Streamlining Prior Authorizations: UnitedHealth and CVS Partner for Efficiency
UnitedHealth Group and CVS Health have announced a significant advancement in simplifying prior authorization processes by standardizing data and submission procedures for over half of their requests. This initiative aligns with the broader industry efforts to streamline administrative tasks, alleviating burdens on healthcare providers and patients. These changes accompany ongoing regulatory compliance requirements designed to simplify drug and medical service approvals.

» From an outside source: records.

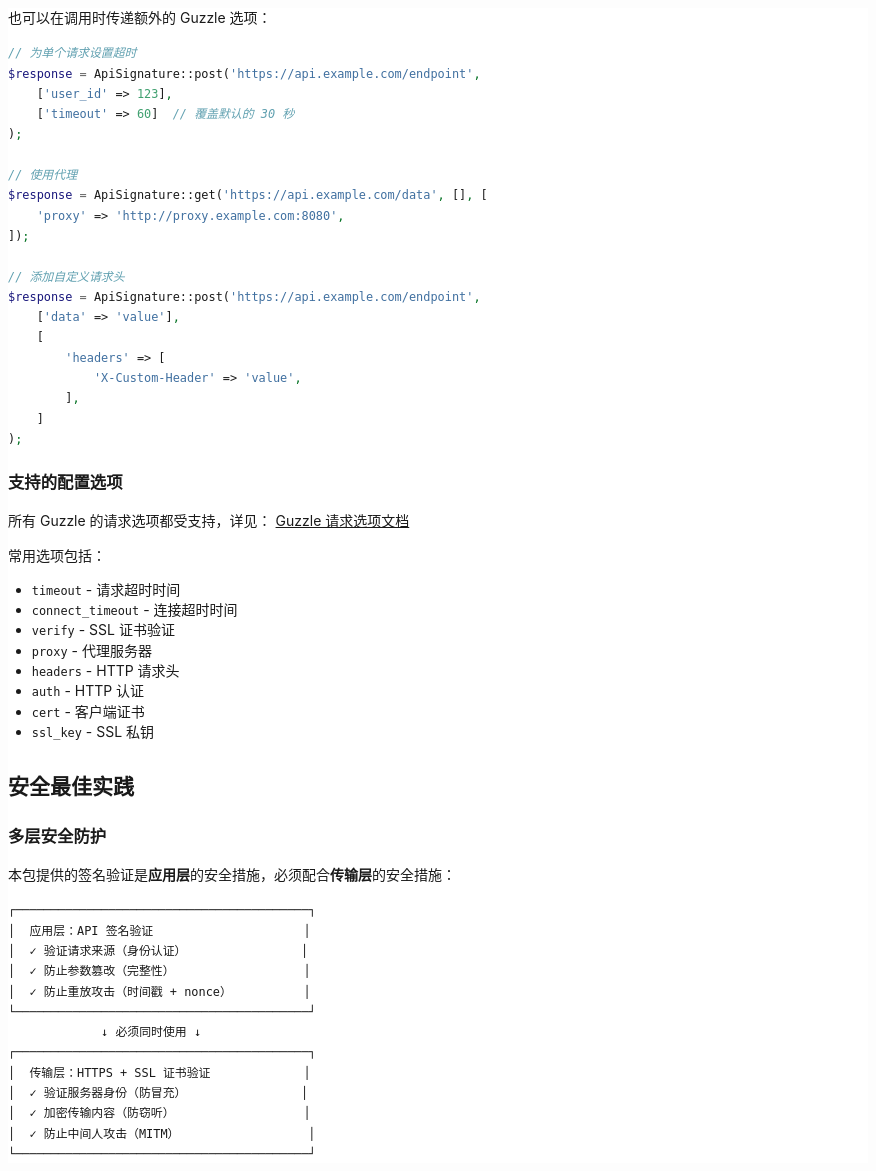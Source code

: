 也可以在调用时传递额外的 Guzzle 选项：

```php
// 为单个请求设置超时
$response = ApiSignature::post('https://api.example.com/endpoint', 
    ['user_id' => 123],
    ['timeout' => 60]  // 覆盖默认的 30 秒
);

// 使用代理
$response = ApiSignature::get('https://api.example.com/data', [], [
    'proxy' => 'http://proxy.example.com:8080',
]);

// 添加自定义请求头
$response = ApiSignature::post('https://api.example.com/endpoint', 
    ['data' => 'value'],
    [
        'headers' => [
            'X-Custom-Header' => 'value',
        ],
    ]
);
```

### 支持的配置选项

所有 Guzzle 的请求选项都受支持，详见：
[Guzzle 请求选项文档](https://docs.guzzlephp.org/en/stable/request-options.html)

常用选项包括：
- `timeout` - 请求超时时间
- `connect_timeout` - 连接超时时间
- `verify` - SSL 证书验证
- `proxy` - 代理服务器
- `headers` - HTTP 请求头
- `auth` - HTTP 认证
- `cert` - 客户端证书
- `ssl_key` - SSL 私钥

## 安全最佳实践

### 多层安全防护

本包提供的签名验证是**应用层**的安全措施，必须配合**传输层**的安全措施：

```
┌─────────────────────────────────────────┐
│  应用层：API 签名验证                     │
│  ✓ 验证请求来源（身份认证）                │
│  ✓ 防止参数篡改（完整性）                  │
│  ✓ 防止重放攻击（时间戳 + nonce）          │
└─────────────────────────────────────────┘
             ↓ 必须同时使用 ↓
┌─────────────────────────────────────────┐
│  传输层：HTTPS + SSL 证书验证             │
│  ✓ 验证服务器身份（防冒充）                │
│  ✓ 加密传输内容（防窃听）                  │
│  ✓ 防止中间人攻击（MITM）                  │
└─────────────────────────────────────────┘
```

Over the past year, health insurance leaders like UnitedHealth and CVS have spearheaded efforts to reduce time and complexity in securing prior authorizations. Within a ten-month period, the industry saw an 11% decrease in authorization volumes, amounting to 6.5 million fewer transactions. Medicare Advantage plans experienced a notable impact, with over a 15% decline in authorizations.

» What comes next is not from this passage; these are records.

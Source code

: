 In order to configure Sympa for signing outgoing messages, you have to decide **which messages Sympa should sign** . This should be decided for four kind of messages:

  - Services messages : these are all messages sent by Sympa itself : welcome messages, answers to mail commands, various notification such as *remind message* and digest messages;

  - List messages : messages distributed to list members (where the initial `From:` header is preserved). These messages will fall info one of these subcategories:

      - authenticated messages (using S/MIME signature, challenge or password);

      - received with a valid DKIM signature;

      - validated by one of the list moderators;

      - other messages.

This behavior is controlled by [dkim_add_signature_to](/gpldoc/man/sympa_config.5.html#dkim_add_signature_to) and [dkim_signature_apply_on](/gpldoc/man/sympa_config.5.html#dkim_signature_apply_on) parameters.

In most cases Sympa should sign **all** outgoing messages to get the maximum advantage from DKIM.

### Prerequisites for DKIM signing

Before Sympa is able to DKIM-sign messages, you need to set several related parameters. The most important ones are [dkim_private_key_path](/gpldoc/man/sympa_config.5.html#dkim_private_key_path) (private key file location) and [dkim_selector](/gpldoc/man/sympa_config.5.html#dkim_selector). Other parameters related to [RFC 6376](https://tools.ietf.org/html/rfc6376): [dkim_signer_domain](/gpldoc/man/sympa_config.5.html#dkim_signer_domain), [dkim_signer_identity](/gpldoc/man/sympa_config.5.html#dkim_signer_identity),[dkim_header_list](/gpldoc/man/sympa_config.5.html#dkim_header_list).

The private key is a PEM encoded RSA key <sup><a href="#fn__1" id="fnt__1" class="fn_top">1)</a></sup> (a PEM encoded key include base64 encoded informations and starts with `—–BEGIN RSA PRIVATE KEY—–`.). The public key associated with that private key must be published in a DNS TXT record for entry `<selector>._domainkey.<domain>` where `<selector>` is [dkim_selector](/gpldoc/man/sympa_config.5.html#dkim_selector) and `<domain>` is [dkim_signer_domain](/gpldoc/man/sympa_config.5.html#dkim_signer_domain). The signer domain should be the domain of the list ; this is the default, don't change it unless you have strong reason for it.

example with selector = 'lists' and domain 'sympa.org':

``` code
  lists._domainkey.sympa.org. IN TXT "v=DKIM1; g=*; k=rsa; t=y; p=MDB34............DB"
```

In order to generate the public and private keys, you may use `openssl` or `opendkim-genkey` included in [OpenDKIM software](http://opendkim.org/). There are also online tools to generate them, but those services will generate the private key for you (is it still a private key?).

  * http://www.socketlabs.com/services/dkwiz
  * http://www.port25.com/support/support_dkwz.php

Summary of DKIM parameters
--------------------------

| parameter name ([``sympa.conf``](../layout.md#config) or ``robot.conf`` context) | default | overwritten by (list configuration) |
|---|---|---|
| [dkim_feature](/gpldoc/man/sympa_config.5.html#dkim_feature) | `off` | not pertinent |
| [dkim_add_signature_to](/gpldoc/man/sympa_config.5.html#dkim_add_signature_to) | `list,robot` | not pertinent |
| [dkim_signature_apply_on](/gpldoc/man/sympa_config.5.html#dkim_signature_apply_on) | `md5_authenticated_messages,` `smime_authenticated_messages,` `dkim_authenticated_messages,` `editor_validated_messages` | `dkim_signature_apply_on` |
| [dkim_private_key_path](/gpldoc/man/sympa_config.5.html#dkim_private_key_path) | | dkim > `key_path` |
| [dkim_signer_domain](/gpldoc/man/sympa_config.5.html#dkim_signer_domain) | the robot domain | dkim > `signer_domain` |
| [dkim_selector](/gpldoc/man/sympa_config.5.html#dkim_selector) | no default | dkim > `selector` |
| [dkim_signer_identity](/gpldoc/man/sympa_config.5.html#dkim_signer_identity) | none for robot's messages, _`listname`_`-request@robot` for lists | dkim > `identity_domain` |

Additionally, a new practice is emerging across the industry whereby insurers accept prior authorizations from previous plans for up to 90 days during a policyholder's transition to a new plan. This protocol is set to influence more than 250 million policyholders, with an aim of achieving real-time authorization decisions by 2027.
The Centers for Medicare & Medicaid Services (CMS) finalized a rule in January to enhance interoperability and accelerate prior authorizations. This regulation compels Medicare Advantage, Medicaid, and ACA marketplace plans to address urgent requests within 72 hours and standard requests within seven days. This rule is projected to save approximately $15 billion over the next decade.
Further regulatory measures are under consideration, including proposals for a 24-hour turnaround time for electronic drug authorizations under medical benefits. Health Secretary Robert F. Kennedy Jr. cited commitments from about 80% of the industry to minimize prior authorizations for standard services. By June 2025, a commitment energized by AHIP and the Blue Cross Blue Shield Association engaged over 60 insurers, affecting approximately 257 million Americans in commercial, Medicare Advantage, and Medicaid services.
By the end of the year, UnitedHealthcare anticipates that more than 70% of its authorization requests will utilize the new standardized system without altering current coverage rules or clinical criteria. Aetna, part of CVS Health, has already achieved an 88% standardization rate. This initiative addresses areas that have historically encountered significant friction, such as orthopedic surgeries and specific imaging procedures like CT scans and MRIs.